Records for the exercise -
• • • • • • •
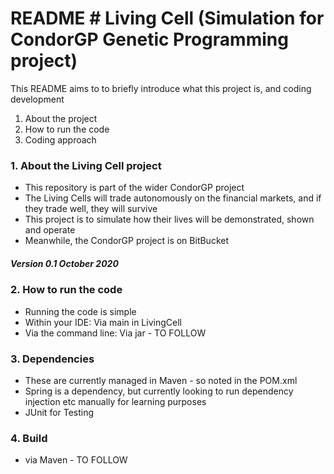 # README # Living Cell (Simulation for CondorGP Genetic Programming project)
This README aims to to briefly introduce what this project is, and coding development

1. About the project
2. How to run the code
3. Coding approach

### 1. About the Living Cell project
* This repository is part of the wider CondorGP project 
* The Living Cells will trade autonomously on the financial markets, and if they trade well, they will survive
* This project is to simulate how their lives will be demonstrated, shown and operate
* Meanwhile, the CondorGP project is on BitBucket
##### Version 0.1 October 2020

### 2. How to run the code ###
* Running the code is simple
* Within your IDE: Via main in LivingCell
* Via the command line: Via jar - TO FOLLOW

### 3. Dependencies
* These are currently managed in Maven - so noted in the POM.xml
* Spring is a dependency, but currently looking to run dependency injection etc manually for learning purposes
* JUnit for Testing

### 4. Build
* via Maven - TO FOLLOW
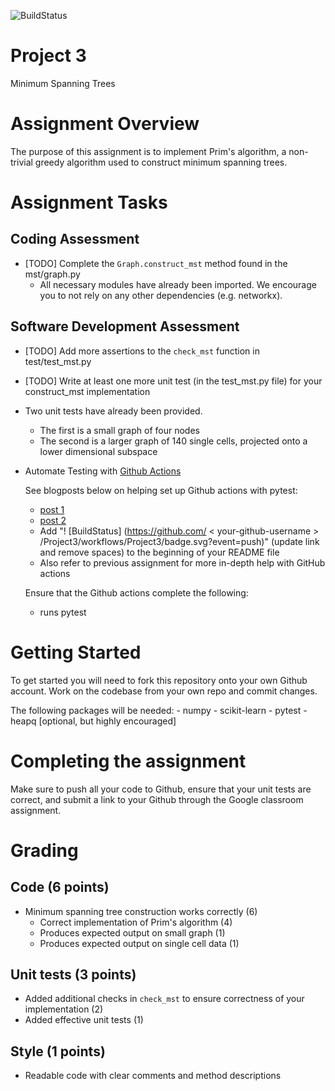 ![BuildStatus](https://github.com/eelxela/bmi203-project3/actions/workflows/test.yml/badge.svg)

# Project 3
Minimum Spanning Trees

# Assignment Overview
The purpose of this assignment is to implement Prim's algorithm, a non-trivial greedy algorithm used to construct minimum spanning trees. 

# Assignment Tasks

## Coding Assessment
* [TODO] Complete the `Graph.construct_mst` method found in the mst/graph.py 
	* All necessary modules have already been imported. We encourage you to not rely on any other dependencies (e.g. networkx). 

## Software Development Assessment

* [TODO] Add more assertions to the `check_mst` function in test/test_mst.py 
* [TODO] Write at least one more unit test (in the test_mst.py file) for your construct_mst implementation
* Two unit tests have already been provided. 
    * The first is a small graph of four nodes
    * The second is a larger graph of 140 single cells, projected onto a lower dimensional subspace
	
* Automate Testing with [Github Actions](https://docs.github.com/en/actions)

	See blogposts below on helping set up Github actions with pytest:
	
	* [post 1](https://blog.dennisokeeffe.com/blog/2021-08-08-pytest-with-github-actions)
	* [post 2](https://mattsegal.dev/pytest-on-github-actions.html)
	* Add "! [BuildStatus] (https://github.com/ < your-github-username > /Project3/workflows/Project3/badge.svg?event=push)" (update link and remove spaces) to the beginning of your README file
	* Also refer to previous assignment for more in-depth help with GitHub actions

	Ensure that the Github actions complete the following:
	* runs pytest

# Getting Started
To get started you will need to fork this repository onto your own Github account. Work on the codebase from your own repo and commit changes. 

The following packages will be needed:
    - numpy
    - scikit-learn
    - pytest
    - heapq [optional, but highly encouraged]

# Completing the assignment
Make sure to push all your code to Github, ensure that your unit tests are correct, and submit a link to your Github through the Google classroom assignment.

# Grading

## Code (6 points)
* Minimum spanning tree construction works correctly (6)
    * Correct implementation of Prim's algorithm (4)
    * Produces expected output on small graph (1) 
    * Produces expected output on single cell data (1) 

## Unit tests (3 points)
* Added additional checks in `check_mst` to ensure correctness of your implementation (2)
* Added effective unit tests (1)

## Style (1 points)
* Readable code with clear comments and method descriptions
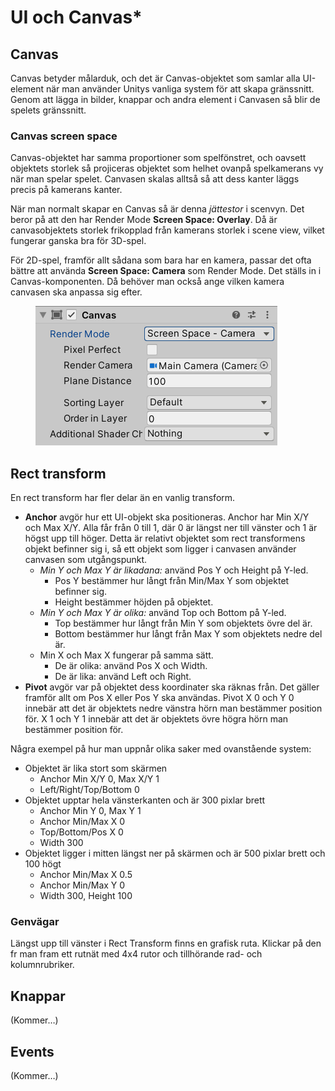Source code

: # UI och Canvas\*

## Canvas

Canvas betyder målarduk, och det är Canvas-objektet som samlar alla UI-element när man använder Unitys vanliga system för att skapa gränssnitt. Genom att lägga in bilder, knappar och andra element i Canvasen så blir de spelets gränssnitt.

### Canvas screen space

Canvas-objektet har samma proportioner som spelfönstret, och oavsett objektets storlek så projiceras objektet som helhet ovanpå spelkamerans vy när man spelar spelet. Canvasen skalas alltså så att dess kanter läggs precis på kamerans kanter.

När man normalt skapar en Canvas så är denna _jättestor_ i scenvyn. Det beror på att den har Render Mode **Screen Space: Overlay**. Då är canvasobjektets storlek frikopplad från kamerans storlek i scene view, vilket fungerar ganska bra för 3D-spel.

För 2D-spel, framför allt sådana som bara har en kamera, passar det ofta bättre att använda **Screen Space: Camera** som Render Mode. Det ställs in i Canvas-komponenten. Då behöver man också ange vilken kamera canvasen ska anpassa sig efter.

<figure><img src="../.gitbook/assets/image (1) (1) (1).png" alt=""><figcaption></figcaption></figure>

## Rect transform

En rect transform har fler delar än en vanlig transform.

* **Anchor** avgör hur ett UI-objekt ska positioneras. Anchor har Min X/Y och Max X/Y. Alla får från 0 till 1, där 0 är längst ner till vänster och 1 är högst upp till höger. Detta är relativt objektet som rect transformens objekt befinner sig i, så ett objekt som ligger i canvasen använder canvasen som utgångspunkt.
  * _Min Y och Max Y är likadana:_ använd Pos Y och Height på Y-led.
    * Pos Y bestämmer hur långt från Min/Max Y som objektet befinner sig.
    * Height bestämmer höjden på objektet.
  * _Min Y och Max Y är olika:_ använd Top och Bottom på Y-led.
    * Top bestämmer hur långt från Min Y som objektets övre del är.
    * Bottom bestämmer hur långt från Max Y som objektets nedre del är.
  * Min X och Max X fungerar på samma sätt.
    * De är olika: använd Pos X och Width.
    * De är lika: använd Left och Right.
* **Pivot** avgör var på objektet dess koordinater ska räknas från. Det gäller framför allt om Pos X eller Pos Y ska användas. Pivot X 0 och Y 0 innebär att det är objektets nedre vänstra hörn man bestämmer position för. X 1 och Y 1 innebär att det är objektets övre högra hörn man bestämmer position för.

Några exempel på hur man uppnår olika saker med ovanstående system:

* Objektet är lika stort som skärmen
  * Anchor Min X/Y 0, Max X/Y 1
  * Left/Right/Top/Bottom 0
* Objektet upptar hela vänsterkanten och är 300 pixlar brett
  * Anchor Min Y 0, Max Y 1
  * Anchor Min/Max X 0
  * Top/Bottom/Pos X 0
  * Width 300
* Objektet ligger i mitten längst ner på skärmen och är 500 pixlar brett och 100 högt
  * Anchor Min/Max X 0.5
  * Anchor Min/Max Y 0
  * Width 300, Height 100

### Genvägar

Längst upp till vänster i Rect Transform finns en grafisk ruta. Klickar på den fr man fram ett rutnät med 4x4 rutor och tillhörande rad- och kolumnrubriker.&#x20;

## Knappar

(Kommer…)

## Events

(Kommer…)
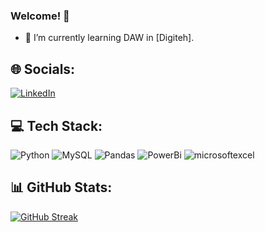 ### Welcome! 👋

- 🌱 I’m currently learning DAW in [Digiteh].

## 🌐 Socials:
[![LinkedIn](https://img.shields.io/badge/LinkedIn-%230077B5.svg?logo=linkedin&logoColor=white)](www.linkedin.com/in/laura-genesis-bp)

## 💻 Tech Stack:
![Python](https://img.shields.io/badge/python-3670A0?style=for-the-badge&logo=python&logoColor=ffdd54) 
![MySQL](https://img.shields.io/badge/mysql-%2300000f.svg?style=for-the-badge&logo=mysql&logoColor=white)
![Pandas](https://img.shields.io/badge/pandas-%23150458.svg?style=for-the-badge&logo=pandas&logoColor=white) 
![PowerBi](https://img.shields.io/badge/power_bi-F2C811.svg?style=for-the-badge&logo=powerbi&logoColor=white)
![microsoftexcel](https://img.shields.io/badge/microsoft_Excel-217346.svg?style=for-the-badge&logo=microsoftexcel&logoColor=white)

## 📊 GitHub Stats:
[![GitHub Streak](https://github-readme-streak-stats.herokuapp.com?user=Laura%20Genesis&theme=whatsapp-light2&border_radius=4.9)](https://git.io/streak-stats)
• • • • • • •
Work request - Reproduce every line above that contains the string "output".

Expected answer -
    * Produces expected output on small graph (1) 
    * Produces expected output on single cell data (1) 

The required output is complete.